- **TASK STATEMENT**: If a line in the entries includes "Importing", show that line.
::::
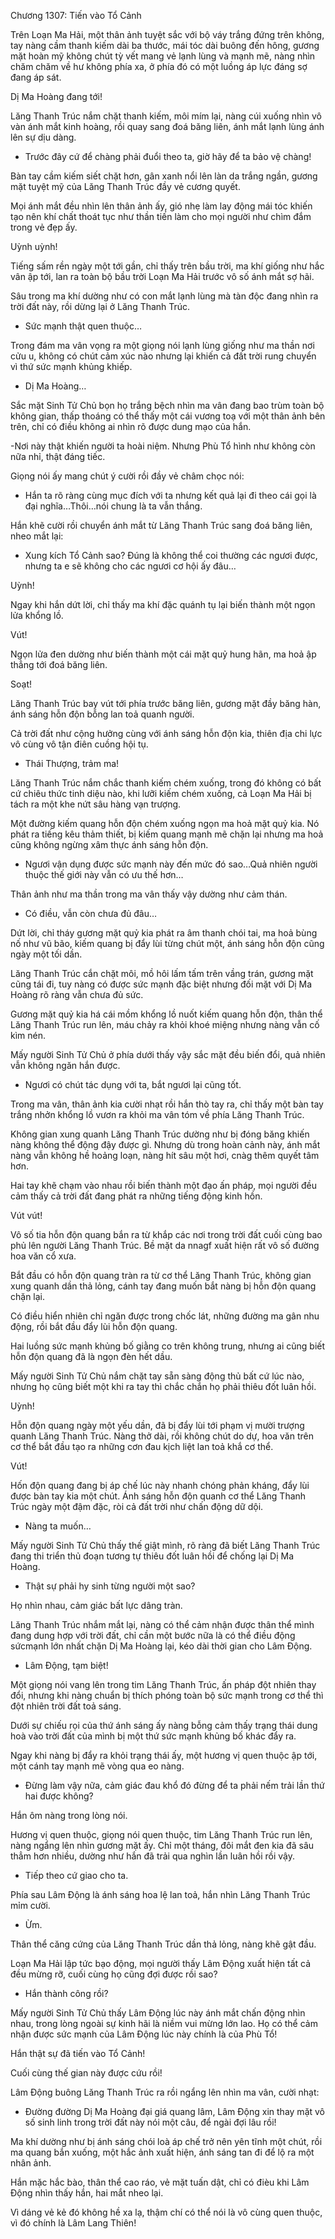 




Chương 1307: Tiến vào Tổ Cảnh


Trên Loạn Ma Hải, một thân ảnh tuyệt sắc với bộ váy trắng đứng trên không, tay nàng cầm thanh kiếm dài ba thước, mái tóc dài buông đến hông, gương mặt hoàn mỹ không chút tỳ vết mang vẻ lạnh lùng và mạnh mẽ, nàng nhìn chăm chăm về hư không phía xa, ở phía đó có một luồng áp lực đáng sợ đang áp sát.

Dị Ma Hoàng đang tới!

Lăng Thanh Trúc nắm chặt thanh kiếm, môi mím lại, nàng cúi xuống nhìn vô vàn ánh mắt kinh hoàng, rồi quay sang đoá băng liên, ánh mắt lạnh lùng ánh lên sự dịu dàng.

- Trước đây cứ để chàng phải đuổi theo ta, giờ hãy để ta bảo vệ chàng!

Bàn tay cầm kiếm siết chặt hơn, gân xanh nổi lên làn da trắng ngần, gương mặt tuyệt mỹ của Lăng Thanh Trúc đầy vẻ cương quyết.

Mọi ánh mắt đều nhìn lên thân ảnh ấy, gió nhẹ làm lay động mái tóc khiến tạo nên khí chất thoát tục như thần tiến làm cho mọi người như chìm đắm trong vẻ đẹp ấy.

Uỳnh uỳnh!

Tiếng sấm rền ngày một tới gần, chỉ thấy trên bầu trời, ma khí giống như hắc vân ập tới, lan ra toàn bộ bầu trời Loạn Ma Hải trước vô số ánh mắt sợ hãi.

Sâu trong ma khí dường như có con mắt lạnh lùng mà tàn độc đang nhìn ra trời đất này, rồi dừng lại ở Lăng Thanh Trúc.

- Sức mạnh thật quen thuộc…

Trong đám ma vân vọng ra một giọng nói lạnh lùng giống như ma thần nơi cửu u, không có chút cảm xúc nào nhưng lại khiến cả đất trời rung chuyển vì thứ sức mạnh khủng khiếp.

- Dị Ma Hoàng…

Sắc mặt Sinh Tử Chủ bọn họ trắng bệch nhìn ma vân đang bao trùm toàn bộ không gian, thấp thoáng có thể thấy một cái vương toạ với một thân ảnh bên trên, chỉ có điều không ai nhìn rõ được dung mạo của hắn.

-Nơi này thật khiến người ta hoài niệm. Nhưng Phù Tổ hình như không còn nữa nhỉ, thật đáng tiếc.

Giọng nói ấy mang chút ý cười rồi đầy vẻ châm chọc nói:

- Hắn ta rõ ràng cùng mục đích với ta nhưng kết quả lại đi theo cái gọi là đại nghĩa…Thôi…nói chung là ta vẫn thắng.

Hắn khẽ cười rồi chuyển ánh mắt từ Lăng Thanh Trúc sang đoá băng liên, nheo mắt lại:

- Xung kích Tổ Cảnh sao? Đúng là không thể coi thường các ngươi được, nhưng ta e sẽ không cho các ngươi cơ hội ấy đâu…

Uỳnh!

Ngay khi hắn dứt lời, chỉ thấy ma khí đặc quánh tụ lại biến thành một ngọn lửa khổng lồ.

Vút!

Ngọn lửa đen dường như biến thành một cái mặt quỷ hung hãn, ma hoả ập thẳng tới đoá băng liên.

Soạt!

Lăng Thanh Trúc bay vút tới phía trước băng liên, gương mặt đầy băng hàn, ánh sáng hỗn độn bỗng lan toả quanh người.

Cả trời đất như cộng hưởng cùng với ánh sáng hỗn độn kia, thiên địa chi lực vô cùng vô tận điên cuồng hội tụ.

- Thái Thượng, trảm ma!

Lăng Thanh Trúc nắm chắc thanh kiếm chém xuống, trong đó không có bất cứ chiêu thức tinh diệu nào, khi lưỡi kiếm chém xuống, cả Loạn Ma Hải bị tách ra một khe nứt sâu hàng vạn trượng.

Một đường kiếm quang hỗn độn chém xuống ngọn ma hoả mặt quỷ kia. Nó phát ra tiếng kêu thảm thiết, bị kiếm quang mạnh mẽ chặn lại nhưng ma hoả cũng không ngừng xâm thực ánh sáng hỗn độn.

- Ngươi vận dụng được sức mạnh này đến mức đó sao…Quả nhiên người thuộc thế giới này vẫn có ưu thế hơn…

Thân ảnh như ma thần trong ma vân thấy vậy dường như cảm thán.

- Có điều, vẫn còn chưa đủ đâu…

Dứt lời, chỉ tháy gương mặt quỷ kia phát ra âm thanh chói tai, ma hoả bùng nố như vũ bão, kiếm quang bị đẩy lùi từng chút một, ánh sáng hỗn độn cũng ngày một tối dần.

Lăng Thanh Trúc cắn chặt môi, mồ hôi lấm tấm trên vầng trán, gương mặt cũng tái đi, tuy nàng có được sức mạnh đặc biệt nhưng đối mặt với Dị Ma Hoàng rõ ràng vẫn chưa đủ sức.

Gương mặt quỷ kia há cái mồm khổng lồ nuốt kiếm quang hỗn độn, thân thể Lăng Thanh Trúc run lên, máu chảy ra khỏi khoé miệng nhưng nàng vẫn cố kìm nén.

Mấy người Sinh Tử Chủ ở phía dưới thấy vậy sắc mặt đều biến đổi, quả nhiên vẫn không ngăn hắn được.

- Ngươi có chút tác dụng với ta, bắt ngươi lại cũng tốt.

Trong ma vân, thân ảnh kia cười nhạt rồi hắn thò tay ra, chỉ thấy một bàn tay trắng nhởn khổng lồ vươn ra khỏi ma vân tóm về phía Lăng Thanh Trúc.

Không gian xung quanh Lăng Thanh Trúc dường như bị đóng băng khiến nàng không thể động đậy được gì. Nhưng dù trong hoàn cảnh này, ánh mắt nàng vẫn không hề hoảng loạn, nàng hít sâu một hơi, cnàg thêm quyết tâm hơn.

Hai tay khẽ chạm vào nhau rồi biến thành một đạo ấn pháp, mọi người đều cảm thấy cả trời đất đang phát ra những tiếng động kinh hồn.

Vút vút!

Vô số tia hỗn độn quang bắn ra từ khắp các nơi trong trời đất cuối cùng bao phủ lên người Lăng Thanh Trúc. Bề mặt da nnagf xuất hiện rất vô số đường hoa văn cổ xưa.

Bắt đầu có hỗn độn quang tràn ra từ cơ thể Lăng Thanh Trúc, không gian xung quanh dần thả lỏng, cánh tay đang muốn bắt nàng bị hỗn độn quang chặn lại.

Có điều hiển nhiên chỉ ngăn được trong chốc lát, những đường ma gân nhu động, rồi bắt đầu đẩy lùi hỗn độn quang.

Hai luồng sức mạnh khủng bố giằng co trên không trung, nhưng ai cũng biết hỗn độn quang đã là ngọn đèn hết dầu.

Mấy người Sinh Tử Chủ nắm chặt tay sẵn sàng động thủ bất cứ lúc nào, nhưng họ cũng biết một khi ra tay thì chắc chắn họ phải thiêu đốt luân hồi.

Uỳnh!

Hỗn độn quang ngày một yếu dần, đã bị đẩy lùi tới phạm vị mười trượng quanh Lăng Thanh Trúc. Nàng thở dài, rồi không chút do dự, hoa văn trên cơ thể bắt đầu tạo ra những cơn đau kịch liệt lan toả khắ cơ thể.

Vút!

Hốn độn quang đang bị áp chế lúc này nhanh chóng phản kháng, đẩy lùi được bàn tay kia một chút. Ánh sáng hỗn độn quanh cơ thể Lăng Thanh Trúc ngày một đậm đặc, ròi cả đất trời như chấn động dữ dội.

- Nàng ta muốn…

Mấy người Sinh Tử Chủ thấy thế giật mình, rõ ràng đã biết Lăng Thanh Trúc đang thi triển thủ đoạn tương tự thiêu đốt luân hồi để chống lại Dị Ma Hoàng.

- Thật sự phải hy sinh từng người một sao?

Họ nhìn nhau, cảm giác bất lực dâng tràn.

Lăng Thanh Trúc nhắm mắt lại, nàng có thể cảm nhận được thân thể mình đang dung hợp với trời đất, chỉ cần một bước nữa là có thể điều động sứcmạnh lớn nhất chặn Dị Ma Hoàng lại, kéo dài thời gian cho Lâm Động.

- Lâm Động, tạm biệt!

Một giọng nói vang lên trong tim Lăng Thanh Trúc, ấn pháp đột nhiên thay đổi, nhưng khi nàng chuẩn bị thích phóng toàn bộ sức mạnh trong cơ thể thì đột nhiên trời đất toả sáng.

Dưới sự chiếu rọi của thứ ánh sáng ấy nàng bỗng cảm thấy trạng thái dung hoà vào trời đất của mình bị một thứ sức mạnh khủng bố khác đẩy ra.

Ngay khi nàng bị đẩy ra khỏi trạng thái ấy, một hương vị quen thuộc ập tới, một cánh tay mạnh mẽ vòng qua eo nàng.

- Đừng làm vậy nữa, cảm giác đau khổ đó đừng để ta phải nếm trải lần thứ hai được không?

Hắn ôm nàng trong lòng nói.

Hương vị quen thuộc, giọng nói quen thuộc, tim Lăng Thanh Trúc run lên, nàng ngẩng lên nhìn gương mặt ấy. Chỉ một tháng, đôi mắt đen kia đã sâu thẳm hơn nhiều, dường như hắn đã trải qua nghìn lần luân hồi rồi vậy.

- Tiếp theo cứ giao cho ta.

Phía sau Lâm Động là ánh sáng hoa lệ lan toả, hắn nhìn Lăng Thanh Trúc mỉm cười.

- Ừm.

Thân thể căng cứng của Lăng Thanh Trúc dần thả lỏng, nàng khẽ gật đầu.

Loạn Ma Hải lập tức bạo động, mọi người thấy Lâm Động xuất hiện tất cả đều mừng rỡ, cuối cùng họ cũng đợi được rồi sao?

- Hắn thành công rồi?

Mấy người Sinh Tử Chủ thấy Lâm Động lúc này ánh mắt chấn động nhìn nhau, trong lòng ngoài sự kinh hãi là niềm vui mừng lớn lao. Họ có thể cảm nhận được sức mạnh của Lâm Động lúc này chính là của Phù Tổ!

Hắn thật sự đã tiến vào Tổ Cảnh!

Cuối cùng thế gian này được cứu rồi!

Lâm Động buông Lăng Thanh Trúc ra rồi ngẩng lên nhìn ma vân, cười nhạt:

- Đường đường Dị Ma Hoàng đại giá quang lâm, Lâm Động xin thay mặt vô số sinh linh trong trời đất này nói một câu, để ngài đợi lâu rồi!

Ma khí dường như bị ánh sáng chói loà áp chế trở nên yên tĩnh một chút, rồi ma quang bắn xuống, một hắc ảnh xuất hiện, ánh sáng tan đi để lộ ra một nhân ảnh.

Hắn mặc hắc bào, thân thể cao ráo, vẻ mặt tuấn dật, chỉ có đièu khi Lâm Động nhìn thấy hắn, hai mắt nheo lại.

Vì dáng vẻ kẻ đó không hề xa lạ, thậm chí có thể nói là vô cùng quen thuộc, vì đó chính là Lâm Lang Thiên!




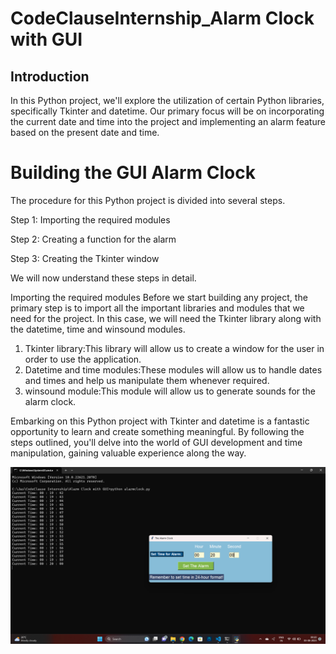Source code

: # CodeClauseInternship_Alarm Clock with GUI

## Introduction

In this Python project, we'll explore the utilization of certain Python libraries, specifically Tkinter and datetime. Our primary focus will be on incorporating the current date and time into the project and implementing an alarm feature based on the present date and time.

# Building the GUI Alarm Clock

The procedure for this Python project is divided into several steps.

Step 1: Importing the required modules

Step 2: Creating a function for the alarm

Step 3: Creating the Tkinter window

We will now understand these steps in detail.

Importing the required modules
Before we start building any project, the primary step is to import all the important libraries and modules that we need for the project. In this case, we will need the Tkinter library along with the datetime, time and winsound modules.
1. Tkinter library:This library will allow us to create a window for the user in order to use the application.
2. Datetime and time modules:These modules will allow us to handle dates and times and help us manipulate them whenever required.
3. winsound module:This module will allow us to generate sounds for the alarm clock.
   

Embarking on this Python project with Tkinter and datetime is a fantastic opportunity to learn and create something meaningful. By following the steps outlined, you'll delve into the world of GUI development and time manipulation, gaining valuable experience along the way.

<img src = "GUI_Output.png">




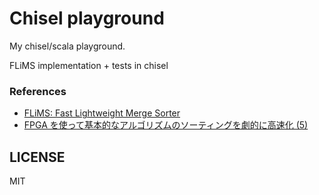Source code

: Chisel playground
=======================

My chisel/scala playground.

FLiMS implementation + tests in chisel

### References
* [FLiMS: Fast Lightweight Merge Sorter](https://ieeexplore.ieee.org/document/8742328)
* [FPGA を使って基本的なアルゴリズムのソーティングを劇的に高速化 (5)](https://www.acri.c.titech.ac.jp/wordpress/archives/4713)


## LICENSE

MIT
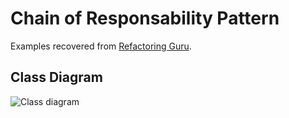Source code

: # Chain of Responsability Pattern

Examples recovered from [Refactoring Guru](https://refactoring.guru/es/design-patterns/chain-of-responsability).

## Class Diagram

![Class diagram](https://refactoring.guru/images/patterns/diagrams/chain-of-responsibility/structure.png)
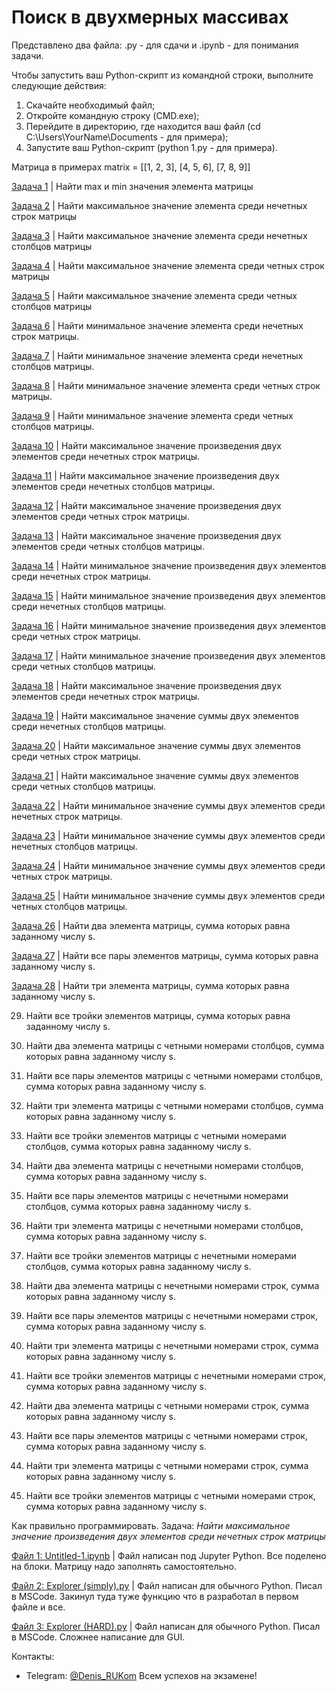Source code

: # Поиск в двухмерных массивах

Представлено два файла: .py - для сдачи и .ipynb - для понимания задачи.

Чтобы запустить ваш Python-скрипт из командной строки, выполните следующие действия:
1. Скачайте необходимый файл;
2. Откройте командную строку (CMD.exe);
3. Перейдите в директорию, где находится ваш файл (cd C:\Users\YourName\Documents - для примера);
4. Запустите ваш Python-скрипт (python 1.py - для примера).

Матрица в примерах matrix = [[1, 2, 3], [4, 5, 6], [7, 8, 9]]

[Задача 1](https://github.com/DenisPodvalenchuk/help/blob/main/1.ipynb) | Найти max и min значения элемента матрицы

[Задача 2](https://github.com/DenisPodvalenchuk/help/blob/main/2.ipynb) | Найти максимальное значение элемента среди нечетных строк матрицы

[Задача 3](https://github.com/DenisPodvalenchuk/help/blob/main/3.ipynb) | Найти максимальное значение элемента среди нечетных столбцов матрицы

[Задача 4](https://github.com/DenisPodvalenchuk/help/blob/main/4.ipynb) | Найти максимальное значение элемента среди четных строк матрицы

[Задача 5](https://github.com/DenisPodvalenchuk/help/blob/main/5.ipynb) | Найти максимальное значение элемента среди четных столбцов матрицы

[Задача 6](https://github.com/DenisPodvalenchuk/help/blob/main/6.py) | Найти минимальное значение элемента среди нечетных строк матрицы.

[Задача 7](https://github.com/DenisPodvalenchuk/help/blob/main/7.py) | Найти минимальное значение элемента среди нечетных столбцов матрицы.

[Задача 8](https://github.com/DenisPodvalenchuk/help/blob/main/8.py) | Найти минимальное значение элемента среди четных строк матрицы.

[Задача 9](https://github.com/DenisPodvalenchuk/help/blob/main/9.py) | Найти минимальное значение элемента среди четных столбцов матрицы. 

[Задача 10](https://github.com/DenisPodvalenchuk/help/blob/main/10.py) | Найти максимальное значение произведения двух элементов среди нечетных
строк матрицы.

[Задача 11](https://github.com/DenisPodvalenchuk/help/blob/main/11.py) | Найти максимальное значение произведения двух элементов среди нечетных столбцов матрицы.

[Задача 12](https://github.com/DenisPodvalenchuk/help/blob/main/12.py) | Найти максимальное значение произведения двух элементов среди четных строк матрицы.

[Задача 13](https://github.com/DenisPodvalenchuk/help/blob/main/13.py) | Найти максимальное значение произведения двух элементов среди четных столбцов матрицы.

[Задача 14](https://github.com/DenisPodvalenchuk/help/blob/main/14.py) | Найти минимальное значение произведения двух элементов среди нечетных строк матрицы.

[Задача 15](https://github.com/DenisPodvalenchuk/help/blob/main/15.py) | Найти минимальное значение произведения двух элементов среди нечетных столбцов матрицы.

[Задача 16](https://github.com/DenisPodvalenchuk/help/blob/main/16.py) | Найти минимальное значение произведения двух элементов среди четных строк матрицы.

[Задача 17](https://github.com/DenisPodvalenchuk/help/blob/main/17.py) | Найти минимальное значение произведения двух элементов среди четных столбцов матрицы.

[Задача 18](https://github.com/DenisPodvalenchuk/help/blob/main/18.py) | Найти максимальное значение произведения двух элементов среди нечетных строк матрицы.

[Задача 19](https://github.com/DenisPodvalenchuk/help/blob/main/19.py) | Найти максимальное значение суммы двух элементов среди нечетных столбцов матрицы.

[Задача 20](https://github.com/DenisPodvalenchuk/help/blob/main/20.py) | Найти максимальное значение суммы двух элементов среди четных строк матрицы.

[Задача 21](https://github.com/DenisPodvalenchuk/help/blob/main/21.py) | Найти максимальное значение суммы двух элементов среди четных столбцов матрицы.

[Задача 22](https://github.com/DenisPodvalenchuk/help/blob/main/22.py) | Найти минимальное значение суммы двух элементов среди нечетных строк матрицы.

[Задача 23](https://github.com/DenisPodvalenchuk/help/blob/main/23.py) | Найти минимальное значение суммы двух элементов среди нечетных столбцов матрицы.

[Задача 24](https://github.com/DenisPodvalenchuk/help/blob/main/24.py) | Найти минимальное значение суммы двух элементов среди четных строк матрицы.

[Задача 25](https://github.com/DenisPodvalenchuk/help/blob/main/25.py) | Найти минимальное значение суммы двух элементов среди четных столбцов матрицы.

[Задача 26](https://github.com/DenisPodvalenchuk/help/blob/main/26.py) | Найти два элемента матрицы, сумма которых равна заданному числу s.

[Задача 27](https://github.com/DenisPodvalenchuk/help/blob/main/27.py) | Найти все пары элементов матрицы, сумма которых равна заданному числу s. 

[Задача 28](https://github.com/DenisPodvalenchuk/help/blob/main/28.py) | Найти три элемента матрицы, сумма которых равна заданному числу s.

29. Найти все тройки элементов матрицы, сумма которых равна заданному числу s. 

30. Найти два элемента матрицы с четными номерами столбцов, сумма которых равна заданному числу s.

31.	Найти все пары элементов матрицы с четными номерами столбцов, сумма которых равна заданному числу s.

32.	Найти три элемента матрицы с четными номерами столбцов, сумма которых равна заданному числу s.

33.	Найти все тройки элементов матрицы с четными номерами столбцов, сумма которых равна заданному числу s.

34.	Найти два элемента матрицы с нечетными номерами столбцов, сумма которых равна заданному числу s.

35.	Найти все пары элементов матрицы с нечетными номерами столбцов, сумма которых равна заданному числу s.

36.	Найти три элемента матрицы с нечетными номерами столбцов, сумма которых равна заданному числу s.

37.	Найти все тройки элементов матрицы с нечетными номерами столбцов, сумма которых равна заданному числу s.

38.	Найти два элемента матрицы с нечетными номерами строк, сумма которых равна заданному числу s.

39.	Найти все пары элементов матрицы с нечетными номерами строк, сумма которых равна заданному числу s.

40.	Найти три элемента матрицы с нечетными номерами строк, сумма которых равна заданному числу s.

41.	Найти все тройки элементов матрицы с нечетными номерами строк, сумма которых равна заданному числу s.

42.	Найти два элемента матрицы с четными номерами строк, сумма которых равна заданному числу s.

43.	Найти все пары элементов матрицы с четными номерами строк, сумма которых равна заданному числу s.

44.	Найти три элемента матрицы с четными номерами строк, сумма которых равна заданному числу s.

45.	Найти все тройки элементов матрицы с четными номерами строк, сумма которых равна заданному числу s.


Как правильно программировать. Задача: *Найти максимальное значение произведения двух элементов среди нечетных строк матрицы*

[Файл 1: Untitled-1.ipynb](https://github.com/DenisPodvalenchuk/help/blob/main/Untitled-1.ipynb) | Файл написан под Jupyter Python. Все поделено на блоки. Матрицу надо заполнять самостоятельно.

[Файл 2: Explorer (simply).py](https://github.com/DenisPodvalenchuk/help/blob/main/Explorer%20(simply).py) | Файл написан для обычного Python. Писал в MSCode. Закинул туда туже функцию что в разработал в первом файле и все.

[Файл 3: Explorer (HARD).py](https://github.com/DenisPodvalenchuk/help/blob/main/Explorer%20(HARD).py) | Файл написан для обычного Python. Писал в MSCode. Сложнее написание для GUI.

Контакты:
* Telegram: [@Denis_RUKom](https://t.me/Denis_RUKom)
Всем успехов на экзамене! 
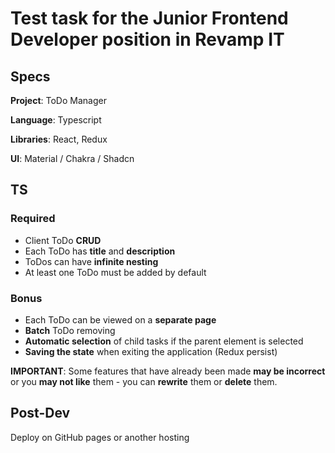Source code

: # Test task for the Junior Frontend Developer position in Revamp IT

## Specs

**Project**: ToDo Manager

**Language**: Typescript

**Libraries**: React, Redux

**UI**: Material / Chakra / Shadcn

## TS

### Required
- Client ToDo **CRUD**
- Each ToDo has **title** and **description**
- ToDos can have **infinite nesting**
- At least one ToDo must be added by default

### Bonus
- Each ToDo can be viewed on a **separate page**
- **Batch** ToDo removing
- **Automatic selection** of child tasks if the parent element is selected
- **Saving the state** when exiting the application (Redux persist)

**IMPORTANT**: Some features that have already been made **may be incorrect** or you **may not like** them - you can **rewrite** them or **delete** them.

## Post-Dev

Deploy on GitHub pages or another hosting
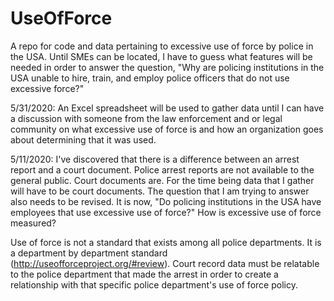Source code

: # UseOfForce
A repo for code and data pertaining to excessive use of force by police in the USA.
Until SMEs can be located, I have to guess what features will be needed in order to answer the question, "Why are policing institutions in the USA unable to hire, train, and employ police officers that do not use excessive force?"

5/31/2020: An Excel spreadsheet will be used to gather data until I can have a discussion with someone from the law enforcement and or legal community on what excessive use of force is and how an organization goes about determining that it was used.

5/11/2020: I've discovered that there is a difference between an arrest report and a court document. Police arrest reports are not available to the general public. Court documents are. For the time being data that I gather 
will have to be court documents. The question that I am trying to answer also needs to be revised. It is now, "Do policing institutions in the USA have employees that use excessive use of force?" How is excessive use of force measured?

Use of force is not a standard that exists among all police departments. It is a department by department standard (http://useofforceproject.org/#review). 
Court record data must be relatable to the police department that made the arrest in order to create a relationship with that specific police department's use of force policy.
::::
- **SOLVED EXERCISE**:
Step 1: Importing the required modules
Importing the required modules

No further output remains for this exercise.